→ **THE TASK**
Every record must be transcribed in its entirety, apart from the images, which are to be omitted.

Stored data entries
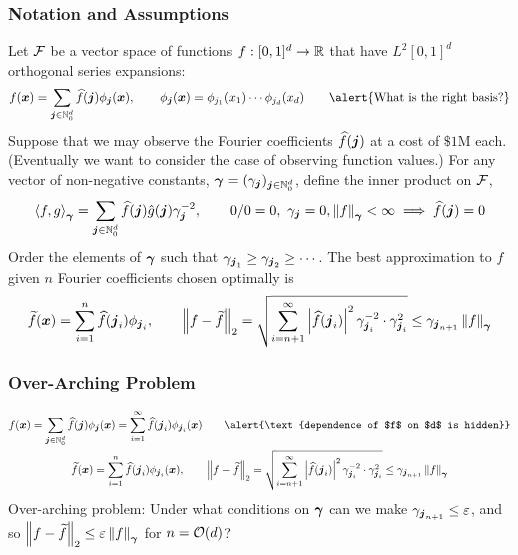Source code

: \documentclass[11pt,compress,xcolor={usenames,dvipsnames},aspectratio=169]{beamer}
\begin{document}
\begin{frame}
\frametitle{Notation and Assumptions}
\vspace{-4ex}
Let $\cf$ be a vector space of functions $f:[0,1]^d \to \reals$ that have  $L^2[0,1]^d$ orthogonal series expansions:
\[
f(\vx) = \sum_{\vj \in \natzero^d} \hf(\vj) \phi_{\vj}(\vx), \qquad \phi_{\vj}(\vx) = \phi_{j_1}(x_1) \cdots  \phi_{j_d}(x_d) \qquad \alert{\text{What is the right basis?}}
\]
Suppose that we may observe the Fourier coefficients $\hf(\vj)$ at a cost of $\$1$M each. (\alert{Eventually we want to consider the case of observing function values.})  For any vector of non-negative constants, $\vgamma = (\gamma_{\vj})_{\vj \in \natzero^d}$, define the inner product on $\cf$, 
\[
\ip[\vgamma]{f}{g} = \sum_{\vj \in \natzero^d} \hf(\vj)\hg(\vj) \gamma_{\vj}^{-2}, \qquad 0/0 = 0,\ \gamma_{\vj} = 0, \norm[\vgamma]{f} < \infty \implies \hf(\vj) = 0
\]
Order the elements of $\vgamma$ such that $\gamma_{\vj_1} \ge \gamma_{\vj_2} \ge \cdots$.  The best approximation to $f$ given $n$ Fourier coefficients chosen optimally is 
\begin{equation*}
\tf(\vx) = \sum_{i=1}^{n} \hf(\vj_i) \phi_{\vj_i}, \qquad \norm[2]{f - \tf} = 
\sqrt{\sum_{i = n+1}^{\infty} \abs{\hf(\vj_i)}^2 \gamma_{\vj_{i}}^{-2}  \cdot \gamma_{\vj_{i}}^2} \le \gamma_{\vj_{n+1}} \norm[\vgamma]{f}
\end{equation*}
\end{frame}

\begin{frame}
\frametitle{Over-Arching Problem}
\vspace{-6ex}
\begin{gather*}
f(\vx) = \sum_{\vj \in \natzero^d} \hf(\vj) \phi_{\vj}(\vx) =  \sum_{i =1}^{\infty} \hf(\vj_i) \phi_{\vj_i}(\vx) \qquad \alert{\text{dependence of $f$ on $d$ is hidden}}  
\\
\tf(\vx) = \sum_{i=1}^{n} \hf(\vj_i) \phi_{\vj_i}(\vx), \qquad \norm[2]{f - \tf} = 
\sqrt{\sum_{i = n+1}^{\infty} \abs{\hf(\vj_i)}^2 \gamma_{\vj_{i}}^{-2}  \cdot \gamma_{\vj_{i}}^2} \le \gamma_{\vj_{n+1}} \norm[\vgamma]{f}
\end{gather*}
\alert{Over-arching problem: } Under what conditions on $\vgamma$ can we make $\gamma_{\vj_{n+1}} \le \varepsilon$, and so $\norm[2]{f - \tf}  \le \varepsilon \norm[\vgamma]{f}$ for \alert{$n = \Order(d)$}?

\end{frame}
\end{document}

→ **THE COMPLETED TASK**
Source code

: \documentclass[11pt,compress,xcolor={usenames,dvipsnames},aspectratio=169]{beamer}
\begin{document}
\begin{frame}
\frametitle{Notation and Assumptions}
\vspace{-4ex}
Let $\cf$ be a vector space of functions $f:[0,1]^d \to \reals$ that have  $L^2[0,1]^d$ orthogonal series expansions:
\[
f(\vx) = \sum_{\vj \in \natzero^d} \hf(\vj) \phi_{\vj}(\vx), \qquad \phi_{\vj}(\vx) = \phi_{j_1}(x_1) \cdots  \phi_{j_d}(x_d) \qquad \alert{\text{What is the right basis?}}
\]
Suppose that we may observe the Fourier coefficients $\hf(\vj)$ at a cost of $\$1$M each. (\alert{Eventually we want to consider the case of observing function values.})  For any vector of non-negative constants, $\vgamma = (\gamma_{\vj})_{\vj \in \natzero^d}$, define the inner product on $\cf$, 
\[
\ip[\vgamma]{f}{g} = \sum_{\vj \in \natzero^d} \hf(\vj)\hg(\vj) \gamma_{\vj}^{-2}, \qquad 0/0 = 0,\ \gamma_{\vj} = 0, \norm[\vgamma]{f} < \infty \implies \hf(\vj) = 0
\]
Order the elements of $\vgamma$ such that $\gamma_{\vj_1} \ge \gamma_{\vj_2} \ge \cdots$.  The best approximation to $f$ given $n$ Fourier coefficients chosen optimally is 
\begin{equation*}
\tf(\vx) = \sum_{i=1}^{n} \hf(\vj_i) \phi_{\vj_i}, \qquad \norm[2]{f - \tf} = 
\sqrt{\sum_{i = n+1}^{\infty} \abs{\hf(\vj_i)}^2 \gamma_{\vj_{i}}^{-2}  \cdot \gamma_{\vj_{i}}^2} \le \gamma_{\vj_{n+1}} \norm[\vgamma]{f}
\end{equation*}
\end{frame}

\begin{frame}
\frametitle{Over-Arching Problem}
\vspace{-6ex}
\begin{gather*}
f(\vx) = \sum_{\vj \in \natzero^d} \hf(\vj) \phi_{\vj}(\vx) =  \sum_{i =1}^{\infty} \hf(\vj_i) \phi_{\vj_i}(\vx) \qquad \alert{\text{dependence of $f$ on $d$ is hidden}}  
\\
\tf(\vx) = \sum_{i=1}^{n} \hf(\vj_i) \phi_{\vj_i}(\vx), \qquad \norm[2]{f - \tf} = 
\sqrt{\sum_{i = n+1}^{\infty} \abs{\hf(\vj_i)}^2 \gamma_{\vj_{i}}^{-2}  \cdot \gamma_{\vj_{i}}^2} \le \gamma_{\vj_{n+1}} \norm[\vgamma]{f}
\end{gather*}
\alert{Over-arching problem: } Under what conditions on $\vgamma$ can we make $\gamma_{\vj_{n+1}} \le \varepsilon$, and so $\norm[2]{f - \tf}  \le \varepsilon \norm[\vgamma]{f}$ for \alert{$n = \Order(d)$}?

\end{frame}
\end{document}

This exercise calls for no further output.